Task description >>
Lines in the listing below that contain the string "server" are to be found and copied.

Materials provided >>

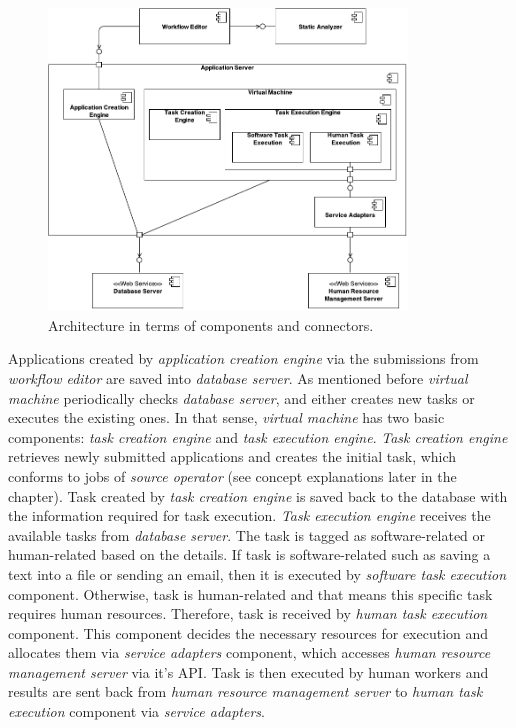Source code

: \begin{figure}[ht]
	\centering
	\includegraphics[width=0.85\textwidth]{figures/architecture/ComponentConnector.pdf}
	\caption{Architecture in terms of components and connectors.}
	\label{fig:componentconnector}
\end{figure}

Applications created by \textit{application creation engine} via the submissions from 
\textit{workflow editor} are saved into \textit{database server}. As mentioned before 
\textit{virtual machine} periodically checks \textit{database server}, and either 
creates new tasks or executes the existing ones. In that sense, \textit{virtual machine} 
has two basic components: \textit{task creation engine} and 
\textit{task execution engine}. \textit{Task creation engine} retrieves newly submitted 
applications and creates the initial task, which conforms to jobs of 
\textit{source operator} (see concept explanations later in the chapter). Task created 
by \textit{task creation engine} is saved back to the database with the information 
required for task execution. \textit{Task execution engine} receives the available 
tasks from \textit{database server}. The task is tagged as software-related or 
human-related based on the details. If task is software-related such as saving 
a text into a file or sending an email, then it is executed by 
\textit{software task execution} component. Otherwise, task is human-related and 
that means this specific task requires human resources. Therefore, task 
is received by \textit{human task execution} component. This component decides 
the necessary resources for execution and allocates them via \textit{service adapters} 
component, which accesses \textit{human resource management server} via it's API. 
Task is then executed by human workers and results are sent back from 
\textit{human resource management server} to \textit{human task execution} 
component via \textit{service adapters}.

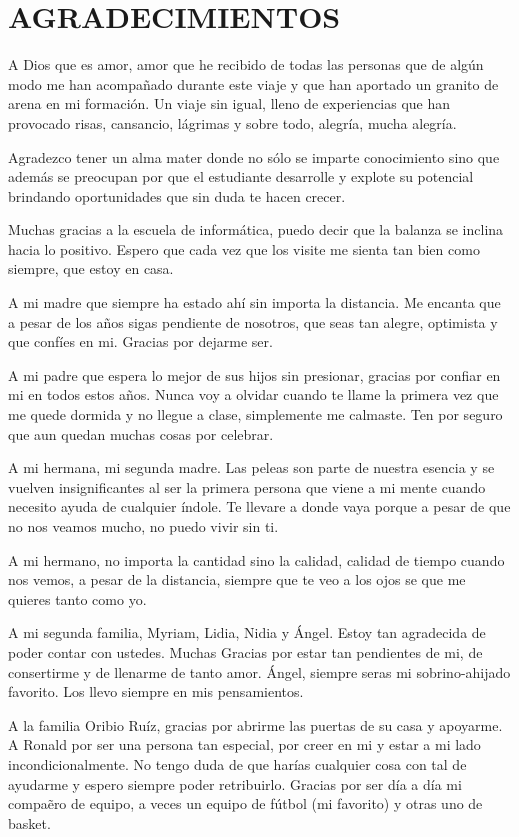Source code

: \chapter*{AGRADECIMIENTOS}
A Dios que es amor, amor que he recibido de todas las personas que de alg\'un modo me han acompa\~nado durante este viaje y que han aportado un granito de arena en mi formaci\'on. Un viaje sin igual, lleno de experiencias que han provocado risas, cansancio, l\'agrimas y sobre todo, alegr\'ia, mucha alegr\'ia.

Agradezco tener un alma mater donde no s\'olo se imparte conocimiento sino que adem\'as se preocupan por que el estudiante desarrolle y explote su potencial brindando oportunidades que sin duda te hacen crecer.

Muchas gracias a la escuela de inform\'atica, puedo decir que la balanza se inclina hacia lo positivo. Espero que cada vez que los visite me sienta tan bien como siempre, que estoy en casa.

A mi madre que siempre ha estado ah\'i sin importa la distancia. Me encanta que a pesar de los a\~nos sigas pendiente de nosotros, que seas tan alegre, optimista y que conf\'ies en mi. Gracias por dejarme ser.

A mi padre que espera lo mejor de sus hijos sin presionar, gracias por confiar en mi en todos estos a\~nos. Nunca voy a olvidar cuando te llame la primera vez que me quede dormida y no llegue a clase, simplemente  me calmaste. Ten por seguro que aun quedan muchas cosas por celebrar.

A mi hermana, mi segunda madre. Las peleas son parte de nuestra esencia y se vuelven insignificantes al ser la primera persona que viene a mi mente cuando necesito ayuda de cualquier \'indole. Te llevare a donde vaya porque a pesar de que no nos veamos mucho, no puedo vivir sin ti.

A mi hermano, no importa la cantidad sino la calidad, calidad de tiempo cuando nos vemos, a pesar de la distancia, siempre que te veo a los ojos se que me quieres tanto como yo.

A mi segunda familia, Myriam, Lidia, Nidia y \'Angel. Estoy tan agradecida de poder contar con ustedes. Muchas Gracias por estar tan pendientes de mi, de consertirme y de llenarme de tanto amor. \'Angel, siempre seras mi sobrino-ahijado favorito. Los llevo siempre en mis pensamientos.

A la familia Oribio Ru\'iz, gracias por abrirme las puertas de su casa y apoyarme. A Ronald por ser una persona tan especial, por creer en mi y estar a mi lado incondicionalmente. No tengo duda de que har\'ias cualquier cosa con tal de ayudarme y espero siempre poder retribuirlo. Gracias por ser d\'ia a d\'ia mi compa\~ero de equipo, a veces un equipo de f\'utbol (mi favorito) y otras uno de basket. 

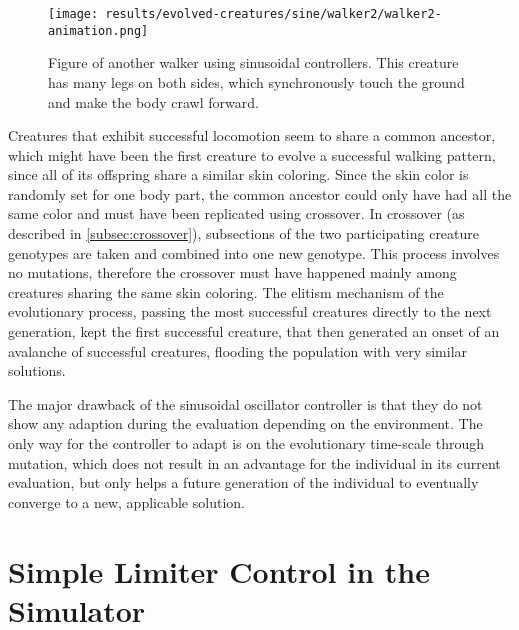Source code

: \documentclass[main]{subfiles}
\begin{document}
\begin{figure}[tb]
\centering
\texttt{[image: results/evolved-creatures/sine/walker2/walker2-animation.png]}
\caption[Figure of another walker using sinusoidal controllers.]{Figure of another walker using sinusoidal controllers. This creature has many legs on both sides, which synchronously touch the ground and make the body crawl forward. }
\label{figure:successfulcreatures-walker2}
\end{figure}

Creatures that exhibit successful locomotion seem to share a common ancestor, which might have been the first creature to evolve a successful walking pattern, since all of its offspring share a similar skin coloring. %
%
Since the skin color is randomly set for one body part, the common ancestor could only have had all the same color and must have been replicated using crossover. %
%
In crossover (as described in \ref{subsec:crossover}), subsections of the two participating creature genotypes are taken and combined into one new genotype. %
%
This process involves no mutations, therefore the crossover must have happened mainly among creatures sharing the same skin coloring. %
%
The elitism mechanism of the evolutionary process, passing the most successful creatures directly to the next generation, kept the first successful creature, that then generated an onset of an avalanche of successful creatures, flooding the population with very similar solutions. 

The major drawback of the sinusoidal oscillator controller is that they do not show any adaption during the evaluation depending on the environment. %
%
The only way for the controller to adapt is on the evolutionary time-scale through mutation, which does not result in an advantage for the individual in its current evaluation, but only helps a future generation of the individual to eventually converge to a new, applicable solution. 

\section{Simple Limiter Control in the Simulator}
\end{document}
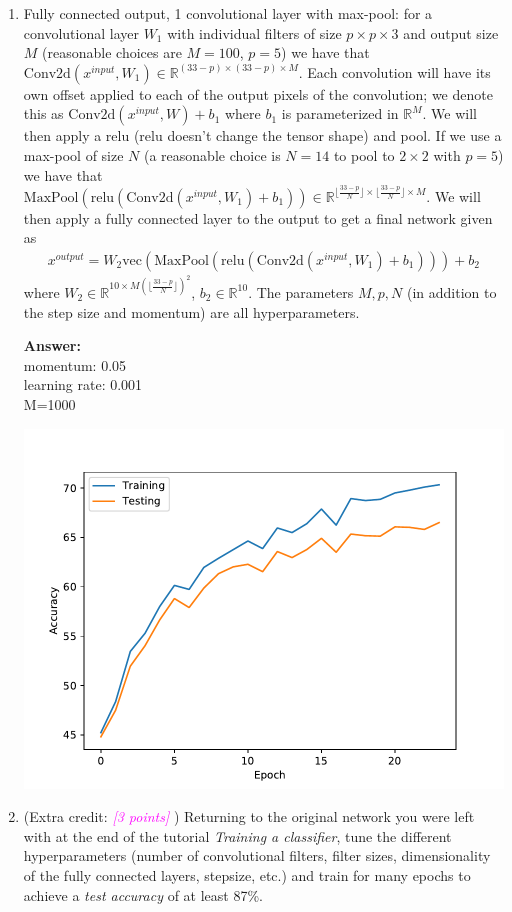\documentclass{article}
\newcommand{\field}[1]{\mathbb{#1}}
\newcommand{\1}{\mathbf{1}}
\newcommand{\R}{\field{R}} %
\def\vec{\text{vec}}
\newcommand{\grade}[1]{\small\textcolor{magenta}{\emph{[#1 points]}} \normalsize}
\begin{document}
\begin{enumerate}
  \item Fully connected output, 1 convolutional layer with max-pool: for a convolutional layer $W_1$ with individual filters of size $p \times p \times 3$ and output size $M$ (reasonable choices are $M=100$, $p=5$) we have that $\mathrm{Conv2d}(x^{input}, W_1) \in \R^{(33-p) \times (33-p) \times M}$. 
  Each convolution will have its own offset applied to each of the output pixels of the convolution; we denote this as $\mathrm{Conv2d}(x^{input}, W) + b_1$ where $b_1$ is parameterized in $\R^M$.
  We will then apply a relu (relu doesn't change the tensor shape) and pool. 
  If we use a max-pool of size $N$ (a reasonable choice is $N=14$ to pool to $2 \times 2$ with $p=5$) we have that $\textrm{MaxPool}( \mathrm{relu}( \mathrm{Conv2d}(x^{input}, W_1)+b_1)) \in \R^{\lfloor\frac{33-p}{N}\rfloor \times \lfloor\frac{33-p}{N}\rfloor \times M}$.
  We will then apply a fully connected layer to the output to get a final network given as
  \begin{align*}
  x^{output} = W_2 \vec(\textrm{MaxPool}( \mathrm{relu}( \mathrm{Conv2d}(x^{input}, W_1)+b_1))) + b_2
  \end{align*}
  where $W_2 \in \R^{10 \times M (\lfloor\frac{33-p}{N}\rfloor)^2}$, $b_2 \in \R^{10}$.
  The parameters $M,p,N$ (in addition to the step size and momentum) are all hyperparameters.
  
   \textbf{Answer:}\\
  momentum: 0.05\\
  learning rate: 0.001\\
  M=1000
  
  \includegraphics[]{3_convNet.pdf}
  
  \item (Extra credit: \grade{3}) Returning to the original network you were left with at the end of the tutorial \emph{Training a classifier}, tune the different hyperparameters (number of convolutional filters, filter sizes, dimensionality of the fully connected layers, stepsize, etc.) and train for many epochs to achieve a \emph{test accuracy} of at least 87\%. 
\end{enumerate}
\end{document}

==

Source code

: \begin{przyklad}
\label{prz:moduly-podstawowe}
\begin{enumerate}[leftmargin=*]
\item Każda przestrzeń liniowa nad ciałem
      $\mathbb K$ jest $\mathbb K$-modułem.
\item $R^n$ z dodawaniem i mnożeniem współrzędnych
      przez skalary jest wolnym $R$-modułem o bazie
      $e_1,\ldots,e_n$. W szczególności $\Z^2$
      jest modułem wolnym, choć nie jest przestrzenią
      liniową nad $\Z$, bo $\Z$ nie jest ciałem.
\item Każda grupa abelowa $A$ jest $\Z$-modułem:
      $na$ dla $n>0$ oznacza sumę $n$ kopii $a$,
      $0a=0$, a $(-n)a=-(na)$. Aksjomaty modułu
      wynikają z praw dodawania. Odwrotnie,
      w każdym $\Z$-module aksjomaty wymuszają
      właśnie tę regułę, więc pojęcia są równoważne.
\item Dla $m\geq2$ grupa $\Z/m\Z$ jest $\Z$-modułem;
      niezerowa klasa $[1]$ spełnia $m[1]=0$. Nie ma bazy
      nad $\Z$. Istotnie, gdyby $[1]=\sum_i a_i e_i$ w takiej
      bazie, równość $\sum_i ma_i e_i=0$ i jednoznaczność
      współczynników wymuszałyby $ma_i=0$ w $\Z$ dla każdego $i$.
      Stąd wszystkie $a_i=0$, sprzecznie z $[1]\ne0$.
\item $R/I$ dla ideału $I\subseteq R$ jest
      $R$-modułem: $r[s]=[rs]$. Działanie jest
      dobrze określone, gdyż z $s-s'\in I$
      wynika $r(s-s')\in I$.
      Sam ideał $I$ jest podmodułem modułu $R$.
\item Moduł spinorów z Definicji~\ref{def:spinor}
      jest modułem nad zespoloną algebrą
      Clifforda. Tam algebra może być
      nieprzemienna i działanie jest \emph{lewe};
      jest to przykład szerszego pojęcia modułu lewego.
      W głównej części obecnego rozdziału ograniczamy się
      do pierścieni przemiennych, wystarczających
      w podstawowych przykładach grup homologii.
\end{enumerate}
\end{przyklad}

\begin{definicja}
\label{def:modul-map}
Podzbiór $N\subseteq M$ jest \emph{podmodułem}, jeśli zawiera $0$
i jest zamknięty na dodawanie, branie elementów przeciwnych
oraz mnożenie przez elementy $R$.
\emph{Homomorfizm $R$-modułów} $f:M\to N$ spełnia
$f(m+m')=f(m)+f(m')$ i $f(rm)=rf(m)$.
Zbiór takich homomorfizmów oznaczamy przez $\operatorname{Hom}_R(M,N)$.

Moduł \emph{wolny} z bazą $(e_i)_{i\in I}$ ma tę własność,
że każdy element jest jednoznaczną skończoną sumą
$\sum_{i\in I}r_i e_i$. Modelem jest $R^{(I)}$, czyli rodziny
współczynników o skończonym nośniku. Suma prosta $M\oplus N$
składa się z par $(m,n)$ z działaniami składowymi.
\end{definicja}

Final answer >>
\textit{workflow editor} are saved into \textit{database server}. As mentioned before 
\textit{virtual machine} periodically checks \textit{database server}, and either 
tasks from \textit{database server}. The task is tagged as software-related or 
component, which accesses \textit{human resource management server} via it's API. 
\textit{human resource management server} to \textit{human task execution} 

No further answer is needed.